The decision sets a precedent for a series of other cryptocurrencies to potentially escape the SEC's scrutiny.
A judge in New York stated that the trading of XRP on exchanges should not be regarded as an offer and sale of investment contracts.
Ripple Labs' victory against the Securities and Exchange Commission (SEC), the U.S. Securities and Exchange Commission, caused its native token XRP to surge and become the 4th largest cryptocurrency in the market, surpassing Binance Coin (BNB) from Binance.
On Thursday (July 13), U.S. District Judge Analisa Torres of New York ruled that the trading of XRP on cryptocurrency exchanges should not be considered as an offer and sale of investment contracts, as alleged by the SEC in a lawsuit that has been ongoing since 2020.
Since the regulator issued an opinion against trading the token within the lawsuit, several exchanges have removed the cryptocurrency from their platforms.
After the favorable decision, XRP surged by 70% in 24 hours, trading at $0.79 on the morning of Friday (July 14).

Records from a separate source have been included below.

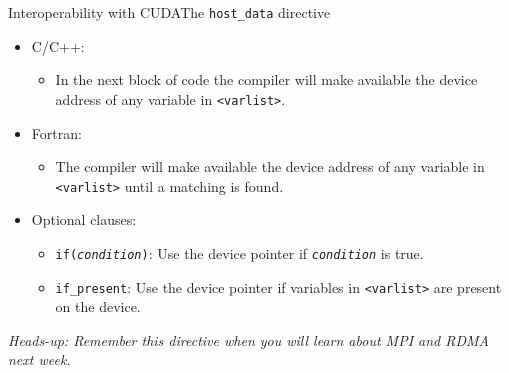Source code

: \documentclass[12pt,aspectratio=169]{beamer}
\begin{document}
\begin{frame}[fragile]{Interoperability with CUDA}{The \texttt{host\_data} directive}
  \begin{itemize}
  \item C/C++: 
    \begin{itemize}
    \item In the next block of code the compiler will make available the device address of any variable in \texttt{<varlist>}.
    \end{itemize}
  \item Fortran: 
    \begin{itemize}
    \item The compiler will make available the device address of any variable in \texttt{<varlist>} until a matching  is found.
    \end{itemize}
  \item Optional clauses:
    \begin{itemize}
    \item \texttt{if(\emph{condition})}: Use the device pointer if \texttt{\emph{condition}} is true.
    \item \texttt{if\_present}: Use the device pointer if variables in \texttt{<varlist>} are present on the device.
    \end{itemize}
  \end{itemize}
  \small\emph{Heads-up: Remember this directive when you will learn about MPI and RDMA next week.}
\end{frame}



\end{document}
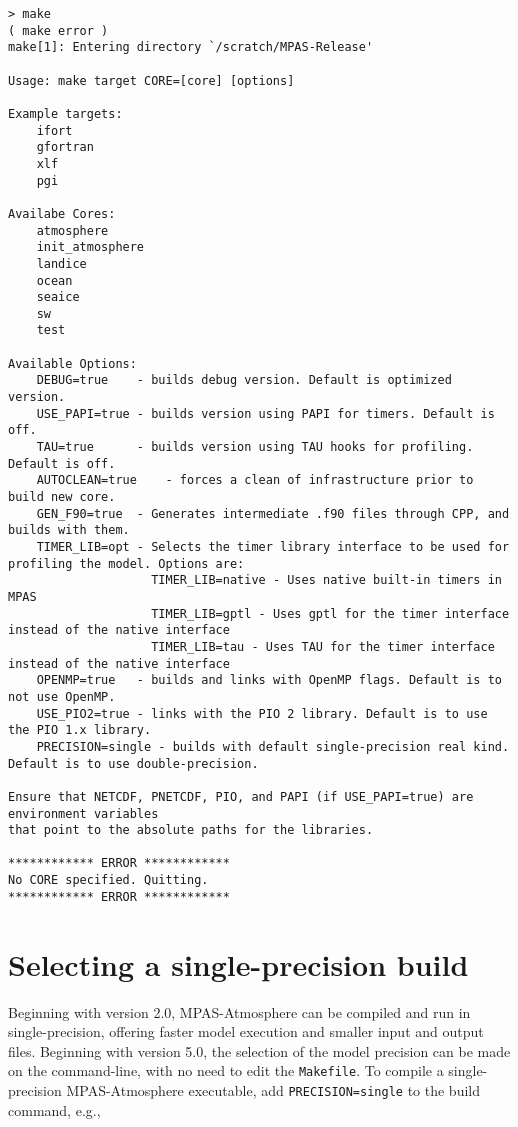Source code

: {\small
\begin{verbatim}
> make
( make error )
make[1]: Entering directory `/scratch/MPAS-Release'

Usage: make target CORE=[core] [options]

Example targets:
    ifort
    gfortran
    xlf
    pgi

Availabe Cores:
    atmosphere
    init_atmosphere
    landice
    ocean
    seaice
    sw
    test

Available Options:
    DEBUG=true    - builds debug version. Default is optimized version.
    USE_PAPI=true - builds version using PAPI for timers. Default is off.
    TAU=true      - builds version using TAU hooks for profiling. Default is off.
    AUTOCLEAN=true    - forces a clean of infrastructure prior to build new core.
    GEN_F90=true  - Generates intermediate .f90 files through CPP, and builds with them.
    TIMER_LIB=opt - Selects the timer library interface to be used for profiling the model. Options are:
                    TIMER_LIB=native - Uses native built-in timers in MPAS
                    TIMER_LIB=gptl - Uses gptl for the timer interface instead of the native interface
                    TIMER_LIB=tau - Uses TAU for the timer interface instead of the native interface
    OPENMP=true   - builds and links with OpenMP flags. Default is to not use OpenMP.
    USE_PIO2=true - links with the PIO 2 library. Default is to use the PIO 1.x library.
    PRECISION=single - builds with default single-precision real kind. Default is to use double-precision.

Ensure that NETCDF, PNETCDF, PIO, and PAPI (if USE_PAPI=true) are environment variables
that point to the absolute paths for the libraries.

************ ERROR ************
No CORE specified. Quitting.
************ ERROR ************
\end{verbatim}

\section{Selecting a single-precision build}

Beginning with version 2.0, MPAS-Atmosphere can be compiled and run in single-precision, offering faster 
model execution and smaller input and output files. Beginning with version 5.0, the selection of the
model precision can be made on the command-line, with no need to edit the {\tt Makefile}.
To compile a single-precision MPAS-Atmosphere executable, add {\tt PRECISION=single} to the build command, e.g.,

}
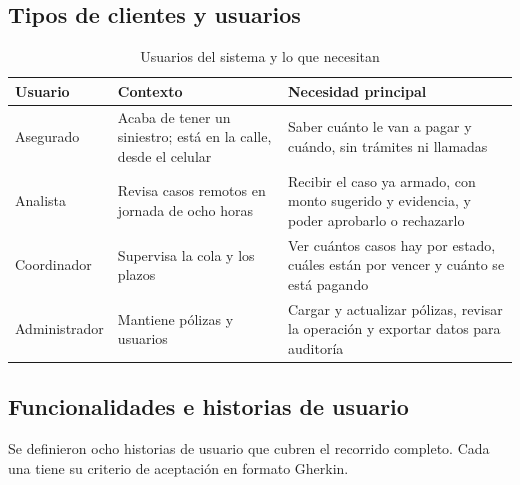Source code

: \documentclass[12pt,letterpaper]{article}
\begin{document}
\subsection{Tipos de clientes y usuarios}

\begin{table}[H]
\centering
\caption{Usuarios del sistema y lo que necesitan}
\label{tab:usuarios}
\small
\begin{tabular}{p{2.6cm}p{4.2cm}p{6.6cm}}
\toprule
\textbf{Usuario} & \textbf{Contexto} & \textbf{Necesidad principal} \\
\midrule
Asegurado & Acaba de tener un siniestro; está en la calle, desde el celular &
Saber cuánto le van a pagar y cuándo, sin trámites ni llamadas \\
\addlinespace
Analista & Revisa casos remotos en jornada de ocho horas &
Recibir el caso ya armado, con monto sugerido y evidencia, y poder aprobarlo o rechazarlo \\
\addlinespace
Coordinador & Supervisa la cola y los plazos &
Ver cuántos casos hay por estado, cuáles están por vencer y cuánto se está pagando \\
\addlinespace
Administrador & Mantiene pólizas y usuarios &
Cargar y actualizar pólizas, revisar la operación y exportar datos para auditoría \\
\bottomrule
\end{tabular}
\end{table}

\subsection{Funcionalidades e historias de usuario}

Se definieron ocho historias de usuario que cubren el recorrido completo. Cada una tiene
su criterio de aceptación en formato Gherkin.
\end{document}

The market value of the digital asset reached $41.4 billion around 7:40 am today, surpassing the $39.9 billion of BNB, which is currently trading at $254, up 3.10% at the time of this writing.
"A big win today.
By law, XRP is not a security. Also by law, sales on exchanges are not securities," said Stuart Alderoty, Ripple's General Counsel, yesterday on Twitter.
Last night, Bitcoin (BTC), the leading cryptocurrency in the industry, reached $31,716, its highest price in a year, according to the CoinMarketCap aggregator.

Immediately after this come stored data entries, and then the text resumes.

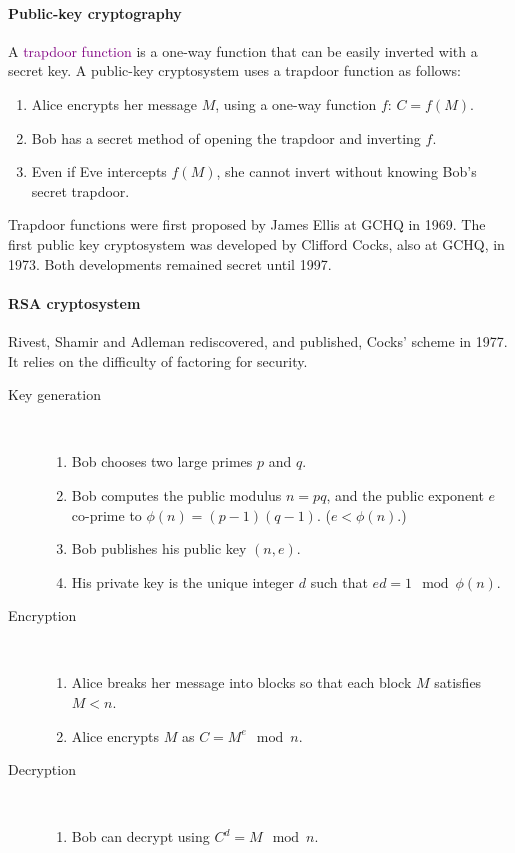 \documentclass[a4paper, 11pt, openany]{book}
\numberwithin{equation}{section}
\theoremstyle{plain}
\theoremstyle{definition}
\newcommand{\Define}[1]{\textcolor{purple}{#1}}
\begin{document}
\paragraph{Public-key cryptography}
A \Define{trapdoor function} is a one-way function that can be easily inverted with a secret key. A public-key cryptosystem uses a trapdoor function as follows:
\begin{enumerate}
    \item Alice encrypts her message $M$, using a one-way function $f$: $C = f(M)$.

    \item Bob has a secret method of opening the trapdoor and inverting $f$.

    \item Even if Eve intercepts $f(M)$, she cannot invert without knowing Bob's secret trapdoor.
\end{enumerate}
Trapdoor functions were first proposed by James Ellis at GCHQ in 1969. The first public key cryptosystem was developed by Clifford Cocks, also at GCHQ, in 1973. Both developments remained secret until 1997.



\paragraph{RSA cryptosystem}
Rivest, Shamir and Adleman rediscovered, and published, Cocks' scheme in 1977. 
It relies on the difficulty of factoring for security.

\begin{description}
\item[Key generation]~
\begin{enumerate}
    \item Bob chooses two large primes $p$ and $q$.

    \item Bob computes the public modulus $n = pq$, and the public exponent $e$ co-prime to $\phi(n) = (p-1)(q-1)$. ($e< \phi(n)$.)

    \item Bob publishes his public key $(n,e)$.
    
    \item His private key is the unique integer $d$ such that $ed = 1 \mod \phi(n)$.
\end{enumerate}

\item [Encryption]~
\begin{enumerate}
    \item Alice breaks her message into blocks so that each block $M$ satisfies $M<n$.

    \item Alice encrypts $M$ as $C = M^e \mod n$.
\end{enumerate}

\item[Decryption]~
\begin{enumerate}
    \item Bob can decrypt using $C^d = M \mod n$.
\end{enumerate}
\end{description}
\end{document}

On the morning of Friday, it is trading up 1.70% at $31,151. Ethereum (ETH) surged by 6.03% to $1,990, and Cardano (ADA) rose by 21.10% to $0.34. Smaller cryptocurrencies also experienced gains, with Stellar (XLM) skyrocketing by 55.50% to $0.15, and Solana (SOL) rising by 5% to $28.
"My overall impression is that this is a positive decision for the digital asset industry," said David Tramel Stabile, a partner at the crypto-focused law firm Winston & Strawn in Miami, in an interview with Bloomberg.
"The critical component of the decision is the conclusion that XRP purchases on the secondary market do not constitute the purchase of securities since buyers could not know that their money went to Ripple or someone else," he added.